Bill Clinton, I will say it again, was great. It may have been the best convention speech ever. I mean that. And I'm no Clinton swooner. I was lukewarm in 1992. At best. He grew on me over the years, and I am certainly a fan now, but my point is I didn't take my first look at the guy and go gaga. But the speech was a work of brilliance on every level.
That said, it's somewhat depressing that we consider that speech so brilliant. What did he do, after all? He relayed a set of facts that make his party's case and demolish the other party's case, and he did it in a folksy way. What should this be so hard? Shouldn't every decent pol be able to do this? It's their job. But the Democrats as a whole are really bad at this very basic task.
Take the statistics Clinton noted toward the beginning of the speech. Since 1960, Republicans have controlled the White House 28 years, and the Democrats 24. And in those years, Democratic administrations have created 42 million jobs, and Republican ones 24 million jobs.
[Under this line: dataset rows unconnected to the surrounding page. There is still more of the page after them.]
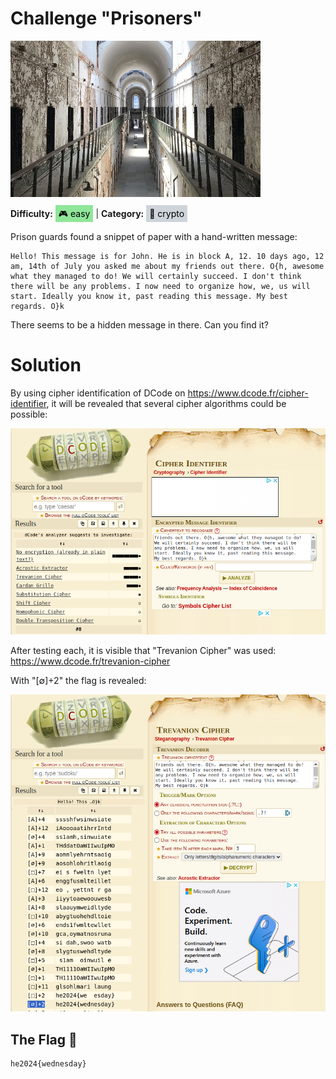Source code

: # Challenge "Prisoners"
<img src="banner.jpg" width="400px" alt="Banner Image" /><br/>

**Difficulty:** <span style="background-color: #8fe699; padding: 5px; color: black;">🎮 easy</span> | **Category:** <span style="background-color: #ced4da; padding: 5px; color: black;">🔐 crypto</span>

Prison guards found a snippet of paper with a hand-written message:


    Hello! This message is for John. He is in block A, 12. 10 days ago, 12 am, 14th of July you asked me about my friends out there. O{h, awesome what they managed to do! We will certainly succeed. I don't think there will be any problems. I now need to organize how, we, us will start. Ideally you know it, past reading this message. My best regards. O}k

There seems to be a hidden message in there. Can you find it?


# Solution
By using cipher identification of DCode on https://www.dcode.fr/cipher-identifier, it will be revealed that several cipher algorithms could be possible:

![Cipher identification](cipher_identification.png)

After testing each, it is visible that "Trevanion Cipher" was used: https://www.dcode.fr/trevanion-cipher

With "[∅]+2" the flag is revealed:

![Flag](flag.png)


## The Flag 🚩
    he2024{wednesday}
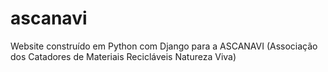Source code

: # ascanavi
Website construído em Python com Django para a ASCANAVI (Associação dos Catadores de Materiais Recicláveis Natureza Viva)
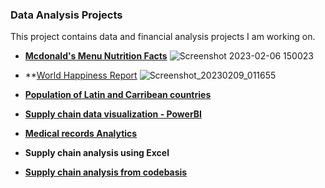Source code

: ### Data Analysis Projects

This project contains data and financial analysis projects I am working on.


- **[Mcdonald's Menu Nutrition Facts](https://medium.com/@princedede/nutrional-fact-for-mcdonalds-menu-a-data-analysis-project-6f1d06dfb7ea)**
![Screenshot 2023-02-06 150023](https://user-images.githubusercontent.com/78348683/217225604-bd385b8b-43b7-4687-8ad7-b151cc0a5460.png)

- **[World Happiness Report](https://public.tableau.com/views/WorldHappinessReport2015_16759011653610/Dashboard1?:language=en-US&:display_count=n&:origin=viz_share_link)
![Screenshot_20230209_011655](https://user-images.githubusercontent.com/78348683/217960493-7655d7c9-fc21-468a-9394-1da898763d58.png)


- **[Population of Latin and Carribean countries](https://github.com/princedede/Data-Analysis-Projects/blob/main/latin_carribean%20population.png)**

- **[Supply chain data visualization - PowerBI](https://github.com/princedede/Data-Analysis-Projects/blob/main/Global%20Superstore.pbix)**

- **[Medical records Analytics](https://github.com/princedede/Data-Analysis-Projects/blob/main/Medical-record-chart.png)**

- **Supply chain analysis using Excel**

- **[Supply chain analysis from codebasis](https://github.com/princedede/Data-Analysis-Projects/blob/main/Supply%20chain%20analysis.png)**
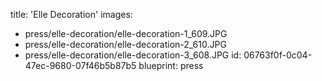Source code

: title: 'Elle Decoration'
images:
  - press/elle-decoration/elle-decoration-1_609.JPG
  - press/elle-decoration/elle-decoration-2_610.JPG
  - press/elle-decoration/elle-decoration-3_608.JPG
id: 06763f0f-0c04-47ec-9680-07f46b5b87b5
blueprint: press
This, according to a Bloomberg analysis of BLS data, is accurate and true.
It's a devastating set of numbers--and by the way, the stock market has performed better during Democratic tenures as well, as another Bloomberg analysis showed that returns on investment under Democrats have done about nine times better than under Republicans). And yet, no one in America knows. No one. Why why why why why haven't the Democrats spent years pounding this home? This should be the first talking point out of the mouth of every Democrat who ever goes on TV to discuss anything. And yet I've never heard Obama or anyone else say it.
I was emailing with a friend who consults with many members of Congress on substantive and strategic questions, and he wrote: "I've found that politicians rarely have good rhetorical skills, have little ability to read an audience, can't read a speech, and have no idea about messaging. And forget about speaking to a convention audience in front of millions of people on TV. Politicians know how to avoid answering questions, but not how to proactively get messages out in a way that resonates."
That's just amazing to me. Clinton should not be such a rarity. Now let's place a bet that we never hear this 24/42 comparison again, except from Clinton, between now and Election Day. Ay yi yi.